Now you can run the code! Go to the Running the code section. for further instructions.
If you do not want to use conda
, here is a list of the packages you
would need to install:
Pre-processing
- numpy
- pandas
- pytables
- matplotlib
- scikit-learn
Auto-encoders
- numpy
- matplotlib
- scikit-learn
- pytorch (follow instruction here)
- torchinfo
- pykeops
- g++ compiler version >= 7
- cudatoolkit version >= 10
- geomloss
Pennylane VQC
- numpy
- matplotlib
- scikit-learn
- pytorch (follow instruction here)
- torchinfo
- pykeops
- g++ compiler version >= 7
- cudatoolkit version >= 10
- geomloss
- pennylane
- pennylane-qiskit
- pennylane-lightning[gpu]
- NVidia cuQuantum SDK
The pykeops package is required to run the Sinkhorn auto-encoder. However, it is a tricky package to manage, so make sure that you have a gcc and a g++ compiler in your path that is compatible with the version of cuda you are running. We recommend using conda for exactly this reason, since conda sets certain environment variables such that everything is configured correctly and pykeops can compile using cuda.

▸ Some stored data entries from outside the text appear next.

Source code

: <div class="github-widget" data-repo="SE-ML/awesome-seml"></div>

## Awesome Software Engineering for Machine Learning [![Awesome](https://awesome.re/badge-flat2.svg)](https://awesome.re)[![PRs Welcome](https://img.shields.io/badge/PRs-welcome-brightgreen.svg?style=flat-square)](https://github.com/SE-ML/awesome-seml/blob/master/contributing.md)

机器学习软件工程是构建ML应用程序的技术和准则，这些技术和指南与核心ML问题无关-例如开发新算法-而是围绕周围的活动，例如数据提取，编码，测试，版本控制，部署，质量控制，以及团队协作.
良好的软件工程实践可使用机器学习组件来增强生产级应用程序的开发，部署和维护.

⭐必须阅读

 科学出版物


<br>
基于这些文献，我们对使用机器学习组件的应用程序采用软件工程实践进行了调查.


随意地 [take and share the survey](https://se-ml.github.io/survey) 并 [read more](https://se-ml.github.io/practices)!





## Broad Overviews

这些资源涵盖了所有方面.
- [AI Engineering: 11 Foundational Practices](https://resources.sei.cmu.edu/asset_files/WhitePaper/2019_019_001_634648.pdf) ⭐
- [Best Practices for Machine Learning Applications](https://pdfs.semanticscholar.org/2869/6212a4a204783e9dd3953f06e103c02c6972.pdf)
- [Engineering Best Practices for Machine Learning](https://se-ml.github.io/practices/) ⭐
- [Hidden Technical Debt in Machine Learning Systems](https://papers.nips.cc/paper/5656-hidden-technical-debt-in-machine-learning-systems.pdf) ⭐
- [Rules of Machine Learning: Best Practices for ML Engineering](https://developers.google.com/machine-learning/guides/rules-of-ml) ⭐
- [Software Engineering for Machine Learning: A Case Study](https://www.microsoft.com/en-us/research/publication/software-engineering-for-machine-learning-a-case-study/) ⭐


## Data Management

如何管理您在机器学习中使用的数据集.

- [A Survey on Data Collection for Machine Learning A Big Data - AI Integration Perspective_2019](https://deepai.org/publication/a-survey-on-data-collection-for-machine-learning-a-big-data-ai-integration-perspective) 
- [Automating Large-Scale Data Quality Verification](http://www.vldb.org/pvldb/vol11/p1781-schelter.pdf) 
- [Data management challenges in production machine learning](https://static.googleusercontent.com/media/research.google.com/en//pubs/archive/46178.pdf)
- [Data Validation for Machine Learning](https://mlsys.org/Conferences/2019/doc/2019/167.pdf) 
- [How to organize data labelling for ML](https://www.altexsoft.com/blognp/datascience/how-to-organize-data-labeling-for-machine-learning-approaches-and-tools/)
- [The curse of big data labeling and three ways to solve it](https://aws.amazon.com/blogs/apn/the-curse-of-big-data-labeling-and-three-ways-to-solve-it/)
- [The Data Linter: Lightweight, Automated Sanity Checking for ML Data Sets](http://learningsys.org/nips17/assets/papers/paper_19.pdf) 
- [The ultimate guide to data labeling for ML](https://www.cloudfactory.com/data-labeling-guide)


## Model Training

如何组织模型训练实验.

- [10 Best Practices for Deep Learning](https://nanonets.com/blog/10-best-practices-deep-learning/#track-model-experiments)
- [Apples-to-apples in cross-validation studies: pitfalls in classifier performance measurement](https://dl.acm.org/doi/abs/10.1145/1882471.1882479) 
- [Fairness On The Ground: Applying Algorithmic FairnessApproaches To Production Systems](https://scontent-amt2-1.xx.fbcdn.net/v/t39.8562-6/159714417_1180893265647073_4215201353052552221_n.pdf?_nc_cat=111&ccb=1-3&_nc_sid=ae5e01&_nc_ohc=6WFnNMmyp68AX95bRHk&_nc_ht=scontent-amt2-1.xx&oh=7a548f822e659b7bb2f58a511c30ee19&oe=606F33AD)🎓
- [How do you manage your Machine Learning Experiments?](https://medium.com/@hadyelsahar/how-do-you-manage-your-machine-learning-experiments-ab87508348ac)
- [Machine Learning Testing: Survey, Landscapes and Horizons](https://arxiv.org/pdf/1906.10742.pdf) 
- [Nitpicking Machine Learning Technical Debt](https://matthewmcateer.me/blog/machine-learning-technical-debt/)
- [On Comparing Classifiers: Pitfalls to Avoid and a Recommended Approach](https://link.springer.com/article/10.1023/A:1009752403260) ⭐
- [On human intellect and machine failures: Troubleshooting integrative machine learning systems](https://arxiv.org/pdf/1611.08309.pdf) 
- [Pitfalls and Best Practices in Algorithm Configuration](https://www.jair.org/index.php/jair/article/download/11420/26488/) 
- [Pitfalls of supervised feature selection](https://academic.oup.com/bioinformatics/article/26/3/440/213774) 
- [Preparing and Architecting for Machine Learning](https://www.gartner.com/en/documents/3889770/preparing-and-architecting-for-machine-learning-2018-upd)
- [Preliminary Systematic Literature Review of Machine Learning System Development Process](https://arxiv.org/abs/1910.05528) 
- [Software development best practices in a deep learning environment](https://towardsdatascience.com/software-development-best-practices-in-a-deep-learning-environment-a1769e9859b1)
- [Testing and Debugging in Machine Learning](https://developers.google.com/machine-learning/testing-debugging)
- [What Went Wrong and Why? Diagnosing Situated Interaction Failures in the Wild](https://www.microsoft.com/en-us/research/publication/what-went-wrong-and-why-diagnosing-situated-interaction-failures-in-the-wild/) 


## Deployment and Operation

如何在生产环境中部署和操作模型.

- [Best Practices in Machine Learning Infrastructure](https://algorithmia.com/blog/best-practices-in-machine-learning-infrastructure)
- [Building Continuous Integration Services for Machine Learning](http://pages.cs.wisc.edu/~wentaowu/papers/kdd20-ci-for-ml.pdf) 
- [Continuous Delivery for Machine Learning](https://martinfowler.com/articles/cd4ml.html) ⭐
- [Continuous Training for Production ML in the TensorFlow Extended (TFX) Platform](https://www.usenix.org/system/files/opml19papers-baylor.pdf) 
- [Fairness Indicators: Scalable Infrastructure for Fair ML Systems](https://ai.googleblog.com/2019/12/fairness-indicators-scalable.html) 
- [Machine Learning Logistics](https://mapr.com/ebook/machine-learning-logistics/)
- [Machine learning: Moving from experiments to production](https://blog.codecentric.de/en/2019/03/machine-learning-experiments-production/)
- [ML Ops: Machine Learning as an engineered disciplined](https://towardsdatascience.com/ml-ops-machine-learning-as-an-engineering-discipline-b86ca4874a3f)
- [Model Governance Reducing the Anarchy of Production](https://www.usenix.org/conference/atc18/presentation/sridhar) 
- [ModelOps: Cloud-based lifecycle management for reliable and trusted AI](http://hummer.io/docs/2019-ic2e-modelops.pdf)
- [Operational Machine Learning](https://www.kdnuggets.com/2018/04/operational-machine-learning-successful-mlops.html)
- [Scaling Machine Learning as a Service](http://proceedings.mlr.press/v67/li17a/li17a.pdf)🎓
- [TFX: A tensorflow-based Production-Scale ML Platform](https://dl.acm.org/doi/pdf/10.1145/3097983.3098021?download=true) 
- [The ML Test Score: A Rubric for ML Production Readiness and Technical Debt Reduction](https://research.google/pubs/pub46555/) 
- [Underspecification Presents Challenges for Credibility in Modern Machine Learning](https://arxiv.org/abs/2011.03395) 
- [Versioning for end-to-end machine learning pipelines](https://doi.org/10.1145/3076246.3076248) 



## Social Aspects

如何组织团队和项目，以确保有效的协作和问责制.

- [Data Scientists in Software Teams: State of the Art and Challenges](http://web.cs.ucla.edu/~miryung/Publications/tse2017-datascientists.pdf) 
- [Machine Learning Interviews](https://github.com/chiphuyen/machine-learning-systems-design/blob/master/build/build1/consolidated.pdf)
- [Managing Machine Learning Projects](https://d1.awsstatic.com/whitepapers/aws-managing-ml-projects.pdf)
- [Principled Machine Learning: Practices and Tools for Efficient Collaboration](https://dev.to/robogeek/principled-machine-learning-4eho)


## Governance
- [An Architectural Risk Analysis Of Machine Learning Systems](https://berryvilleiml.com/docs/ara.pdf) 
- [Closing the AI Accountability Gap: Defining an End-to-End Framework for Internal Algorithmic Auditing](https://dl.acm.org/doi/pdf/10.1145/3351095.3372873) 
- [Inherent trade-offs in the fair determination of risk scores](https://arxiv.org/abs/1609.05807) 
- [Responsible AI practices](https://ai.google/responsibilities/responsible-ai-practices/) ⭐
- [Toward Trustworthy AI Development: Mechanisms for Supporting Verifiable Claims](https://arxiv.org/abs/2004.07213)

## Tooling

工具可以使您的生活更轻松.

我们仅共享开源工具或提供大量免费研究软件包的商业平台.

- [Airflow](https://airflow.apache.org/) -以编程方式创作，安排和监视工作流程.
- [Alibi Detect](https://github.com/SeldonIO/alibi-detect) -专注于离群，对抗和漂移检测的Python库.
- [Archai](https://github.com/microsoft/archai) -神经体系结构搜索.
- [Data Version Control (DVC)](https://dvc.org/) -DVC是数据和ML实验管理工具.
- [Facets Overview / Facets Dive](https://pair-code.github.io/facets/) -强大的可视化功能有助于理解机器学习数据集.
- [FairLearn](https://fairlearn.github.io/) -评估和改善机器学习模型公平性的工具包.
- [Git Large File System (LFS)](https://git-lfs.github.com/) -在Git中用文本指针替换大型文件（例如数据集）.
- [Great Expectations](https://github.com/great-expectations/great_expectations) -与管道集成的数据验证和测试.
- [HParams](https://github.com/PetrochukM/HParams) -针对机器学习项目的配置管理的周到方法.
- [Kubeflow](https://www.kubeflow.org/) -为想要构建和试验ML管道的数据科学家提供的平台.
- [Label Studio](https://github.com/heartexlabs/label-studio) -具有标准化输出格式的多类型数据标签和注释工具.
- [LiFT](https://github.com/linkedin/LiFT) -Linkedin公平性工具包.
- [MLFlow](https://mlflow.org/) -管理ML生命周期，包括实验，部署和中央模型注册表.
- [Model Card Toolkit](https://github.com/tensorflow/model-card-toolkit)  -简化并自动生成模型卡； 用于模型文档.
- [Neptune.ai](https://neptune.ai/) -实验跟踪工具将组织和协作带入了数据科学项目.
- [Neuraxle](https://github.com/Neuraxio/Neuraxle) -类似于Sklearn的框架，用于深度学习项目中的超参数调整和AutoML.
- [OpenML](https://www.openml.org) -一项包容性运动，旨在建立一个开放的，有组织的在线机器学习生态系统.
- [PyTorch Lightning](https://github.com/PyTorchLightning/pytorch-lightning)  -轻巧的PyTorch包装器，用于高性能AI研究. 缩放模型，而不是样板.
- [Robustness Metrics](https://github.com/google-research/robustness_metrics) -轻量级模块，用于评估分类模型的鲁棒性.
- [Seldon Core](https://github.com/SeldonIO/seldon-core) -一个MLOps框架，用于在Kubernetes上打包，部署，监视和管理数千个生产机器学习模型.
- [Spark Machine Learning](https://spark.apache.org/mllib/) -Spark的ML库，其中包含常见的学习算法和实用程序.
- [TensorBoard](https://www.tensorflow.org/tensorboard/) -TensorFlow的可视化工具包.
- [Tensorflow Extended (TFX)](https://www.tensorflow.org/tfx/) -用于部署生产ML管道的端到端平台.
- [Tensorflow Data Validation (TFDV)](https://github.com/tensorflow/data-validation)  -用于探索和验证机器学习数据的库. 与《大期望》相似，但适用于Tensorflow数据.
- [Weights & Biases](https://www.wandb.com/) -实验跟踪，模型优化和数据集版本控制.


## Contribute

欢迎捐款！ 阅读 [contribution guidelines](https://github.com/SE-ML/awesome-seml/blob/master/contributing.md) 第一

If you encounter any bugs, please contact us at the email addresses listed on this repository.
The data preprocessing scripts are ran from inside the preprocessing folder. These scripts were customised for the specific data set that the authors are using. For access to this data, please contact us.
The preprocessing scripts produce normalised numpy arrays saved to three different files for training, validation, and testing.
The scripts to launch the autoencoder training on the data are in the bin
folder. Look for the run.snip
files to see the basic run cases for the
code and customise from there.